Immunohistochemistry
Tissue samples were paraffin-embedded to cut into sections with 4μm thickness for hematoxylin-eosin (HE) and immunohistochemistry (IHC) analysis mainly according to our previous protocols [21]. The primary anti-PGRMC1 antibody (ab48012, Abcam) was used at a dilution of 1:200. The second antibody was a biotinylated anti-goat IgG (ZB-2306, ZSGB-BIO Corp., Beijing, China). Tissue slices were visualized by 3, 3-diaminobenzidine solution and counterstained with hematoxylin. Meanwhile the primary antibody was substituted by phosphate-buffered saline (PBS) serving as a control sample.
An estimated percentage of IHC staining was determined by calculating the average number of positive stained cells from 3–4 microscopic fields under 400-fold magnification. The score for positive staining cells was defined as 0–4 with the percent of positive cells separately ranged from 0–5%, 6–25%, 26–50%, 51–75% and over 75%. Similarly the staining intensity was divided into 4 levels: 0, negative; 1, weak; 2, moderate; 3, strong. The final immunoreactivity score for each tissue slice was defined as the staining intensity multiplied by percentage of positive cells [22]. The scores, ranging from 0 to 12, indicate different PGRMC1 abundance in tissues, including a negative (0, -); weak (1–3, +), moderate (4–7, ++) and strong PGRMC1 abundance (8–12, +++).
ELISA
The PGRMC1 concentration in human serum was measured by the ELISA (CUSABIO, CSB-EL017876HU).
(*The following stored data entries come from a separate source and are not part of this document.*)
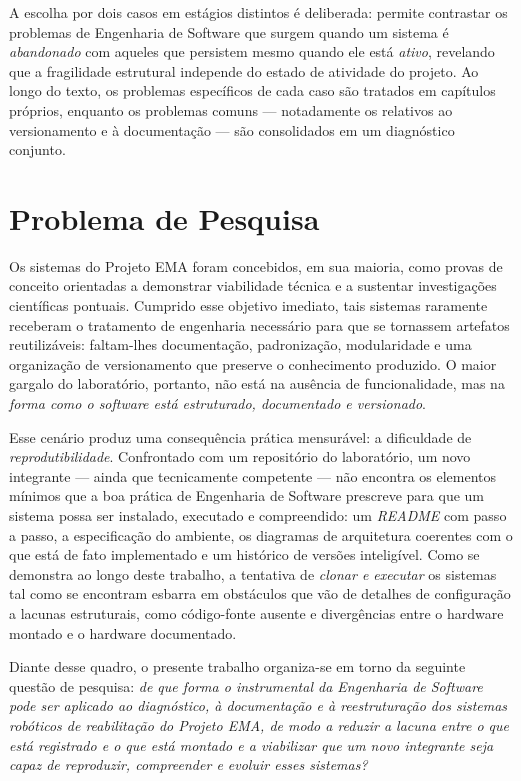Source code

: A escolha por dois casos em estágios distintos é deliberada: permite contrastar os
problemas de Engenharia de Software que surgem quando um sistema é \emph{abandonado} com
aqueles que persistem mesmo quando ele está \emph{ativo}, revelando que a fragilidade
estrutural independe do estado de atividade do projeto. Ao longo do texto, os problemas
específicos de cada caso são tratados em capítulos próprios, enquanto os problemas comuns
--- notadamente os relativos ao versionamento e à documentação --- são consolidados em um
diagnóstico conjunto.

\section{Problema de Pesquisa}
\label{sec:problema}

Os sistemas do Projeto EMA foram concebidos, em sua maioria, como provas de conceito
orientadas a demonstrar viabilidade técnica e a sustentar investigações científicas
pontuais. Cumprido esse objetivo imediato, tais sistemas raramente receberam o tratamento
de engenharia necessário para que se tornassem artefatos reutilizáveis: faltam-lhes
documentação, padronização, modularidade e uma organização de versionamento que preserve o
conhecimento produzido. O maior gargalo do laboratório, portanto, não está na ausência de
funcionalidade, mas na \emph{forma como o software está estruturado, documentado e
versionado}.

Esse cenário produz uma consequência prática mensurável: a dificuldade de
\emph{reprodutibilidade}. Confrontado com um repositório do laboratório, um novo integrante
--- ainda que tecnicamente competente --- não encontra os elementos mínimos que a boa
prática de Engenharia de Software prescreve para que um sistema possa ser instalado,
executado e compreendido: um \emph{README} com passo a passo, a especificação do ambiente,
os diagramas de arquitetura coerentes com o que está de fato implementado e um histórico de
versões inteligível. Como se demonstra ao longo deste trabalho, a tentativa de
\emph{clonar e executar} os sistemas tal como se encontram esbarra em obstáculos que vão de
detalhes de configuração a lacunas estruturais, como código-fonte ausente e divergências
entre o hardware montado e o hardware documentado.

Diante desse quadro, o presente trabalho organiza-se em torno da seguinte questão de
pesquisa: \emph{de que forma o instrumental da Engenharia de Software pode ser aplicado ao
diagnóstico, à documentação e à reestruturação dos sistemas robóticos de reabilitação do
Projeto EMA, de modo a reduzir a lacuna entre o que está registrado e o que está montado e
a viabilizar que um novo integrante seja capaz de reproduzir, compreender e evoluir esses
sistemas?}

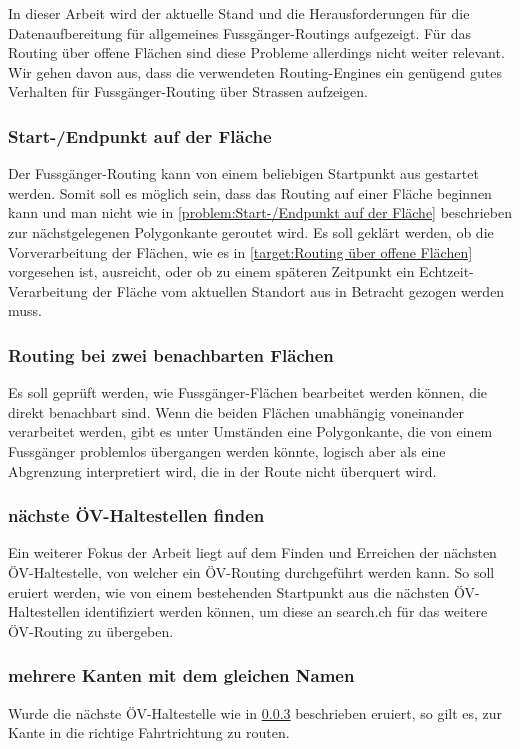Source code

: In dieser Arbeit wird der aktuelle Stand und die Herausforderungen für die Datenaufbereitung für allgemeines Fussgänger-Routings aufgezeigt. Für das Routing über offene Flächen sind diese Probleme allerdings nicht weiter relevant. Wir gehen davon aus, dass die verwendeten Routing-Engines ein genügend gutes Verhalten für Fussgänger-Routing über Strassen aufzeigen.

\subsubsection{Start-/Endpunkt auf der Fläche}
\label{target:Start-/Endpunkt auf der Fläche}
Der Fussgänger-Routing kann von einem beliebigen Startpunkt aus gestartet werden. Somit soll es möglich sein, dass das Routing auf einer Fläche beginnen kann und man nicht wie in \ref{problem:Start-/Endpunkt auf der Fläche} beschrieben zur nächstgelegenen Polygonkante geroutet wird. Es soll geklärt werden, ob die Vorverarbeitung der Flächen, wie es in \ref{target:Routing über offene Flächen} vorgesehen ist, ausreicht, oder ob zu einem späteren Zeitpunkt ein Echtzeit-Verarbeitung der Fläche vom aktuellen Standort aus in Betracht gezogen werden muss.

\subsubsection{Routing bei zwei benachbarten Flächen}
\label{target:Routing bei zwei benachbarten Flächen}

Es soll geprüft werden, wie Fussgänger-Flächen bearbeitet werden können, die direkt benachbart sind. Wenn die beiden Flächen unabhängig voneinander verarbeitet werden, gibt es unter Umständen eine Polygonkante, die von einem Fussgänger problemlos übergangen werden könnte, logisch aber als eine Abgrenzung interpretiert wird, die in der Route nicht überquert wird.

\subsubsection{nächste ÖV-Haltestellen finden}
\label{target:nächste ÖV-Haltestellen finden}
Ein weiterer Fokus der Arbeit liegt auf dem Finden und Erreichen der nächsten ÖV-Haltestelle, von welcher ein ÖV-Routing durchgeführt werden kann. So soll eruiert werden, wie von einem bestehenden Startpunkt aus die nächsten ÖV-Haltestellen identifiziert werden können, um diese an search.ch für das weitere ÖV-Routing zu übergeben.

\subsubsection{mehrere Kanten mit dem gleichen Namen}
\label{target:mehrere Kanten mit dem gleichen Namen}
Wurde die nächste ÖV-Haltestelle wie in \ref{target:nächste ÖV-Haltestellen finden} beschrieben eruiert, so gilt es, zur \gls{Kante} in die richtige Fahrtrichtung zu routen.

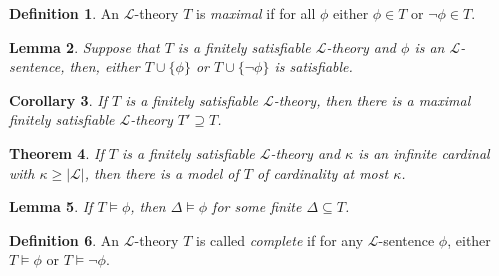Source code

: \documentclass{amsart}
\newtheorem{theorem}{Theorem}[subsection]
\newtheorem{lemma}[theorem]{Lemma}
\newtheorem{corollary}[theorem]{Corollary}
\theoremstyle{definition}
\newtheorem{definition}[theorem]{Definition}
\numberwithin{equation}{section}
\begin{document}
\begin{definition}
  An $\mathcal{L}$-theory $T$ is \emph{maximal} if for all $\phi$ either $\phi \in T$ or $\neg \phi \in T$. 
\end{definition}



\begin{lemma}
  Suppose that $T$ is a finitely satisfiable $\mathcal{L}$-theory and $\phi$ is an $\mathcal{L}$-sentence, then,
  either $T \cup \{\phi\}$ or $T \cup \{\neg\phi\}$ is satisfiable.
\end{lemma}

\begin{corollary}
  If $T$ is a finitely satisfiable $\mathcal{L}$-theory,
  then there is a maximal finitely satisfiable $\mathcal{L}$-theory $T' \supseteq T$.
\end{corollary}

\begin{theorem}
  If $T$ is a finitely satisfiable $\mathcal{L}$-theory and $\kappa$ is an infinite cardinal with $\kappa \ge |\mathcal{L}|$,
  then there is a model of $T$ of cardinality at most $\kappa$. 
\end{theorem}

\begin{lemma}
  If $T \models \phi$, then $\Delta \models \phi$ for some finite $\Delta \subseteq T$.
\end{lemma}

\begin{definition}
  An $\mathcal{L}$-theory $T$ is called \emph{complete} if for any $\mathcal{L}$-sentence $\phi$,
  either $T \models \phi$ or $T \models \neg\phi$.
\end{definition}
\end{document}
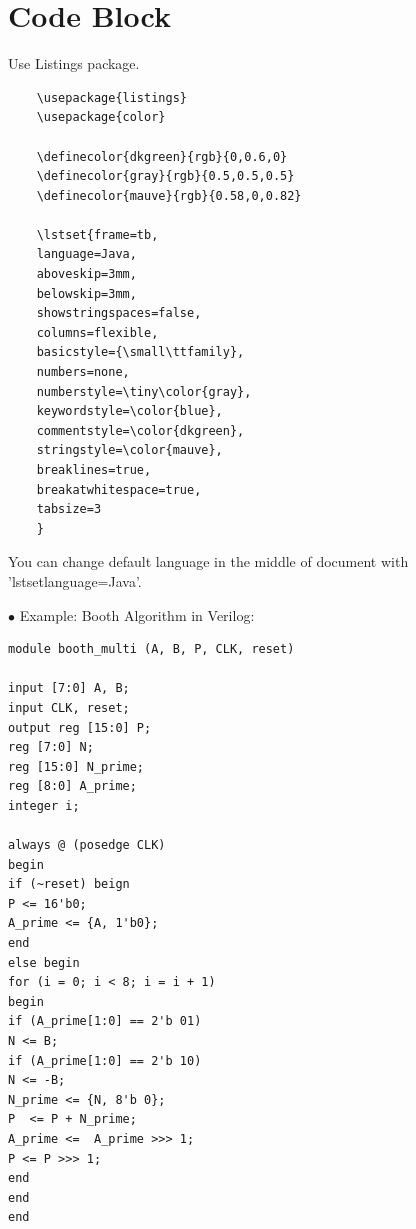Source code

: \documentclass[12pt,a4paper]{article} %
\theoremstyle{definition}
\theoremstyle{remark}
\begin{document}
    \title{\rmfamily\normalfont{}}
    \author{, \spacedlowsmallcaps{}}
    \date{} %
    
    \maketitle
    
       
 
 \newpage
    \section{Code Block}

Use Listings package.
\begin{lstlisting}
	\usepackage{listings}
	\usepackage{color}
	
	\definecolor{dkgreen}{rgb}{0,0.6,0}
	\definecolor{gray}{rgb}{0.5,0.5,0.5}
	\definecolor{mauve}{rgb}{0.58,0,0.82}
	
	\lstset{frame=tb,
	language=Java,
	aboveskip=3mm,
	belowskip=3mm,
	showstringspaces=false,
	columns=flexible,
	basicstyle={\small\ttfamily},
	numbers=none,
	numberstyle=\tiny\color{gray},
	keywordstyle=\color{blue},
	commentstyle=\color{dkgreen},
	stringstyle=\color{mauve},
	breaklines=true,
	breakatwhitespace=true,
	tabsize=3
	}
\end{lstlisting}

You can change default language in the middle of document with 'lstset{language=Java}'.



 $\bullet$ Example:  Booth Algorithm in Verilog:

\begin{lstlisting}
module booth_multi (A, B, P, CLK, reset)

input [7:0] A, B;
input CLK, reset;
output reg [15:0] P;
reg [7:0] N;
reg [15:0] N_prime; 
reg [8:0] A_prime;
integer i;

always @ (posedge CLK)
begin
if (~reset) beign
P <= 16'b0;
A_prime <= {A, 1'b0};
end
else begin
for (i = 0; i < 8; i = i + 1)
begin
if (A_prime[1:0] == 2'b 01)
N <= B;
if (A_prime[1:0] == 2'b 10)
N <= -B;
N_prime <= {N, 8'b 0};
P  <= P + N_prime;
A_prime <= 	A_prime >>> 1;
P <= P >>> 1;
end
end		
end

\end{lstlisting}
\end{document}

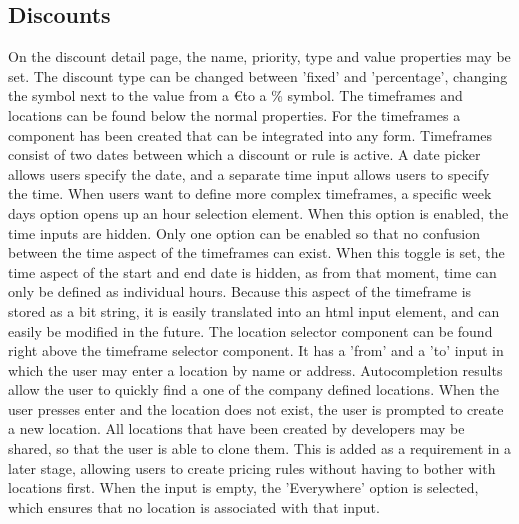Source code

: \subsection{Discounts}
On the discount detail page, the name, priority, type and value properties may be set. The discount type can be changed between 'fixed' and 'percentage', changing the symbol next to the value from a \euro to a \% symbol. The timeframes and locations can be found below the normal properties. For the timeframes a component has been created that can be integrated into any form. Timeframes consist of two dates between which a discount or rule is active. A date picker allows users specify the date, and a separate time input allows users to specify the time. When users want to define more complex timeframes, a specific week days option opens up an hour selection element. When this option is enabled, the time inputs are hidden. Only one option can be enabled so that no confusion between the time aspect of the timeframes can exist. When this toggle is set, the time aspect of the start and end date is hidden, as from that moment, time can only be defined as individual hours. Because this aspect of the timeframe is stored as a bit string, it is easily translated into an html input element, and can easily be modified in the future. The location selector component can be found right above the timeframe selector component. It has a 'from' and a 'to' input in which the user may enter a location by name or address. Autocompletion results allow the user to quickly find a one of the company defined locations. When the user presses enter and the location does not exist, the user is prompted to create a new location. All locations that have been created by developers may be shared, so that the user is able to clone them. This is added as a requirement in a later stage, allowing users to create pricing rules without having to bother with locations first. When the input is empty, the 'Everywhere' option is selected, which ensures that no location is associated with that input.

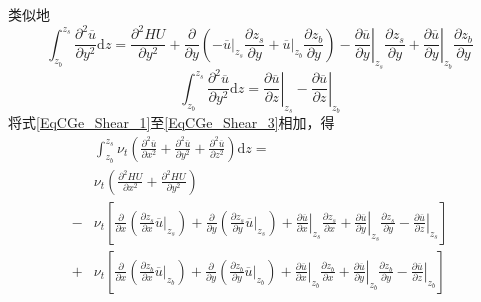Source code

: 类似地
\begin{equation}
  \int_{z_{b}}^{ z_{s}}\!
  \frac{\partial^{2} \overline{u}}{\partial y^{2}}
  \mathrm{d}z
  =
  \frac{\partial^{2} HU}{\partial y^{2}} +
  \frac{\partial}{\partial y}
  \left(
  -
  \left.\overline{u}\right|_{z_{s}}\frac{\partial  z_{s}}{\partial y}
  +
  \left.\overline{u}\right|_{z_{b}}\frac{\partial z_{b}}{\partial y}
  \right)
  -
  \left.\frac{\partial \overline{u}}{\partial y}\right|_{z_{s}}\frac{\partial  z_{s}}{\partial y}
  +
  \left.\frac{\partial \overline{u}}{\partial y}\right|_{z_{b}}\frac{\partial z_{b}}{\partial y}
  \label{EqCGe_Shear_2}
\end{equation}
\begin{equation}
  \int_{z_{b}}^{ z_{s}}\!
  \frac{\partial^{2} \overline{u}}{\partial y^{2}}
  \mathrm{d}z
  =
  \left.\frac{\partial \overline{u}}{\partial z}\right|_{z_{s}}
  -
  \left.\frac{\partial \overline{u}}{\partial z}\right|_{z_{b}}
  \label{EqCGe_Shear_3}
\end{equation}
将式\eqref{EqCGe_Shear_1}至\eqref{EqCGe_Shear_3}相加，得
\begin{equation}
  \begin{aligned}
    &\int_{z_{b}}^{ z_{s}}\!
    \nu_{t}
    \left(
    \frac{\partial^{2} \overline{u}}{\partial x^{2}} +
    \frac{\partial^{2} \overline{u}}{\partial y^{2}} +
    \frac{\partial^{2} \overline{u}}{\partial z^{2}}
    \right)
    \mathrm{d}z =\\
    &
    \nu_{t}
    \left(
    \frac{\partial^{2} HU}{\partial x^{2}} +
    \frac{\partial^{2} HU}{\partial y^{2}}
    \right)
    \\
    -&\nu_{t}
    \left[
      \frac{\partial}{\partial x}
      \left(
      \frac{\partial  z_{s}}{\partial x}
      \left.\overline{u}\right|_{z_{s}}
      \right)
      +
      \frac{\partial}{\partial y}
      \left(
      \frac{\partial  z_{s}}{\partial y}
      \left.\overline{u}\right|_{z_{s}}
      \right)
      +
      \left.\frac{\partial \overline{u}}{\partial x}\right|_{z_{s}}
      \frac{\partial  z_{s}}{\partial x}
      +
      \left.\frac{\partial \overline{u}}{\partial y}\right|_{z_{s}}
      \frac{\partial  z_{s}}{\partial y}
      -
      \left.\frac{\partial \overline{u}}{\partial z}\right|_{z_{s}}
    \right]
    \\
    +&\nu_{t}
    \left[
      \frac{\partial}{\partial x}
      \left(
      \frac{\partial z_{b}}{\partial x}
      \left.\overline{u}\right|_{z_{b}}
      \right)
      +
      \frac{\partial}{\partial y}
      \left(
      \frac{\partial z_{b}}{\partial y}
      \left.\overline{u}\right|_{z_{b}}
      \right)
      +
      \left.\frac{\partial \overline{u}}{\partial x}\right|_{z_{b}}
      \frac{\partial z_{b}}{\partial x}
      +
      \left.\frac{\partial \overline{u}}{\partial y}\right|_{z_{b}}
      \frac{\partial z_{b}}{\partial y}
      -
      \left.\frac{\partial \overline{u}}{\partial z}\right|_{z_{b}}
    \right]
  \end{aligned}
  \label{EqCGe_Shear_Total}
\end{equation}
Serum samples were added into a 96-well plate with pre-coated anti-PGRMC1 antibody (ab48012, Abcam) to incubate for 1h at 37°C, then the plate was washed with PBST buffer (3.2 mM Na2HPO4, 0.5 mM KH2PO4, 1.3 mM KCl, 135 mM NaCl, 0.05% Tween 20, pH 7.4) for 5 times, and incubated with the secondary antibodies for 1h at 37°C. Being stopped by adding 1 N HCl, the absorbance in the 96-well plate was detected at 450 nm on an ELISA Reader (Multiskan Mk3, thermo) with the correction factor at 570 nm.
Western blot
To validate the accuracy of MS quantification for PGRMC1, PGRMC1 concentration in tissue or serum sample was also detected by Western blotting. 40ug tissue proteins, or 20μg serum samples without high-abundant proteins were separated on a 12% SDS-PAGE gel, then transferred onto a PVDF membrane. Subsequently the membrane was incubated in TBST buffer (20mM Tris-HCl, pH 7.6, 150mM NaCl, 0.1% Tween-20) with 5% non-fat milk to block nonspecific binding at room temperature for 1 h. Then the PVDF membrane was incubated with the anti-PGRMC1 antibody (ab48012, Abcam) at a dilution of 1:1000 in TBST with 1% non-fat dry milk overnight at 4°C. The PVDF membrane was washed with the blocking solution and incubated with the HRP-conjugated secondary antibody with a dilution of 1:10000 (ZhongShan-Golden Bridge, China) at 37°C for 1h. Detection was carried out using the ECL reagent (Amersham Biosciences, Piscataway, New Jersey, USA). For the cellular protein sample, β-actin was taken as a comparison control for western blotting.
Cell viability assay
The mammalian expressing vector pMIR-DFT with double Flag sequences [23], was used to express exogenous PGRMC1 in transiently transfected cells. The PGRMC1 gene was cloned into the Bam HI and Xho I sites of the vector. 5×103 OS-RC-2 cells per well were seeded into a 96-well plate for transfection of the recombinant plasmid Flag-tagged PGRMC1 (pFlag-PGRMC1) by polyethyleneimine (PEI) [24] at 1:1 weight ratio for 24-96h and measure cells’ growth. Each time point was performed in parallel with 3 repetitions.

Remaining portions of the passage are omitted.